First up: Topline growth.
How CPQ Can Help You Improve Topline Growth
You might recognize this as part of a table from our last installment of the series:
This table showed all benefits assessed by Forrester Consulting, as well as present values discounted at 10%.
Actual FPX Customers
In a further breakdown of the topline growth benefit FPX customers were enjoying, Forrester uncovered that it was due to “decreased sales cycle times, overall sales efficiency, and improved upsell and cross-sell delivered by FPX CPQ.”
One FPX customer interviewed by Forrester directly linked the time their sales team saved to FPX CPQ, and the resulting increase in time spent in front of prospective customers to an increase in sales, explaining, “the time that was saved actually translated into extra orders for us.”
Another noted the improvement in customer experience due to the FPX investment, potentially contributing to increased conversions.
Yet another FPX customer saw improvement to its average deal size:
There are two things that contributed to that.

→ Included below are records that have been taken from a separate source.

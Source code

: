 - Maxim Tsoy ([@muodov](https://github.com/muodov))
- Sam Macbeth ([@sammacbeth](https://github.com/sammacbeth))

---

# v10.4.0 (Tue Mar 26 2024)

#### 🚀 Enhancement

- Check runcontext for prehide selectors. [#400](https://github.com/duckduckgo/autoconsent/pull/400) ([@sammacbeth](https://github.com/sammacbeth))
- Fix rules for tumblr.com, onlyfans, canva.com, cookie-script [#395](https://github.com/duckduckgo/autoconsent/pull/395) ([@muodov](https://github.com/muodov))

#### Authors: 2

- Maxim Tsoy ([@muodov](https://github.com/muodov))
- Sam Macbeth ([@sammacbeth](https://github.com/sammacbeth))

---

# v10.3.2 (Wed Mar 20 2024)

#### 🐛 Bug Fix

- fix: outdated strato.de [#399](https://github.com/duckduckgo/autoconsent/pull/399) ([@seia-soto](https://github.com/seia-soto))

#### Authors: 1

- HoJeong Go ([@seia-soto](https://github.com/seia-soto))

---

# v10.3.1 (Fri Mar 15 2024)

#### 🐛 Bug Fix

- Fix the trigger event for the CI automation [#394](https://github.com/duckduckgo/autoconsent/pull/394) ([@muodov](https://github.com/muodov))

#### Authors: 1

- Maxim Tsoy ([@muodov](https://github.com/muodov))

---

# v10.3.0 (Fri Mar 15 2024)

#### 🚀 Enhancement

The first thing was we weren’t discounting as much—the make-it-right discount—the second thing is we started to sell more add-on stuff, and we found out that our own salespeople sometimes didn’t know that there would be other stuff that worked with the stuff they were selling.
When it came to the composite organization, Forrester made the following assumptions:
The projected revenue for regions with FPX CPQ deployed in Year 1, prior to the impact of the FPX investment, would have been $560 million, up to almost $1.8 billion by Year 3 as additional regions are deployed.
FPX CPQ drives a 2% increase in revenue initially, growing to a 4% increase by Year 3.
The average sales cycle decreases from an average of 50 days down to 38 days by the end of Year 1 and down to 15 days by the end of Year 3, a 70% reduction.
The average operating margin prior to the FPX investment is 14%. The operating margin is used to calculate the net impact of the incremental revenue once operating expenses are deducted. FPX CPQ also improves the composite organization’s margin (we’ll review that in our next post in the series).
However, Forrester Consulting noted that the following risks, known as impact risks, can affect the realization of this topline growth benefit.
An impact risk is the risk that the business or technology needs of the organization may not be met by the investment, resulting in lower overall total benefits. The greater the uncertainty, the wider the potential range of outcomes for benefit estimates.
Organizations’ relative digital maturity will determine the opportunity for improvement in topline growth delivered by CPQ. Organizations that have not begun or recently begun their digital transformation may experience higher incremental revenue growth.
Product and environment complexity will affect the speed of FPX CPQ deployment and resulting opportunity to impact revenue as additional users are onboarded.
To account for these risks, Forrester Consulting adjusted this benefit downward by 10%, yielding a three-year risk-adjusted total PV of $11.2 million.
And of that PV, topline growth accounted for 22% of the total benefits.